[EXERCISE INPUTS Boundary: Start]

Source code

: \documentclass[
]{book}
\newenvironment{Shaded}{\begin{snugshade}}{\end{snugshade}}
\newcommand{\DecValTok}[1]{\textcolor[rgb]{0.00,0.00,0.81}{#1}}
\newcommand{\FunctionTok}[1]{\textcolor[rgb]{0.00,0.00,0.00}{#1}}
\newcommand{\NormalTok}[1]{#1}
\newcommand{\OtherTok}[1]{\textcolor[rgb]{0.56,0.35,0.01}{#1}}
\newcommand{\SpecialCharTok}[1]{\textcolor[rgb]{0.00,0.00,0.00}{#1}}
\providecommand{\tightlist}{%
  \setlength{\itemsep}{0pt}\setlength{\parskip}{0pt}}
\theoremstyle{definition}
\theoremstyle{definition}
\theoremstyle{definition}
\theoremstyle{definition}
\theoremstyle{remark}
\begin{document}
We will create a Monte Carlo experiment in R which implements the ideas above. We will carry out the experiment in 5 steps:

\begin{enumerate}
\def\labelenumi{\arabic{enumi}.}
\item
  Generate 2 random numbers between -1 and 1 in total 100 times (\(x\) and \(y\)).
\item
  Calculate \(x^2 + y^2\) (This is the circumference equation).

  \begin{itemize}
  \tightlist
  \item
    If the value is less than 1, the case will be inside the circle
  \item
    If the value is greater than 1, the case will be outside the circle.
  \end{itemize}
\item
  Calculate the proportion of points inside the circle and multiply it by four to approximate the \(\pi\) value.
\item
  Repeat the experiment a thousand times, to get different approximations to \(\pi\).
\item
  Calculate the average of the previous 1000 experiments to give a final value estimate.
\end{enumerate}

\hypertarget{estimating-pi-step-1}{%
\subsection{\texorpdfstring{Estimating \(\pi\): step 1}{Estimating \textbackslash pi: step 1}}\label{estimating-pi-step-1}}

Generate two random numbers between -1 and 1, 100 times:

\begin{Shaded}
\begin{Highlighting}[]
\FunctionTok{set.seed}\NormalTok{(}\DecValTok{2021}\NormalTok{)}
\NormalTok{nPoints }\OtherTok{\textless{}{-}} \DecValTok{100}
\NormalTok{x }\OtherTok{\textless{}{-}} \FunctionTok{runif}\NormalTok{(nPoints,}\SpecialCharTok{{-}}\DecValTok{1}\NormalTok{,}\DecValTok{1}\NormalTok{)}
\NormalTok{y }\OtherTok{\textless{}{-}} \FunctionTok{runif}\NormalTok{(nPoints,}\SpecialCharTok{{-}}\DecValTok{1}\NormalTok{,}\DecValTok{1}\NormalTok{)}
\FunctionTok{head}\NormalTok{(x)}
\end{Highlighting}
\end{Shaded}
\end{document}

[EXERCISE INPUTS Boundary: End]

◆ TASK PROMPT
Filter the entries down to the lines holding the string "random". Copy each of those lines.

◆ PROBLEM SOLUTION
  Generate 2 random numbers between -1 and 1 in total 100 times (\(x\) and \(y\)).
Generate two random numbers between -1 and 1, 100 times:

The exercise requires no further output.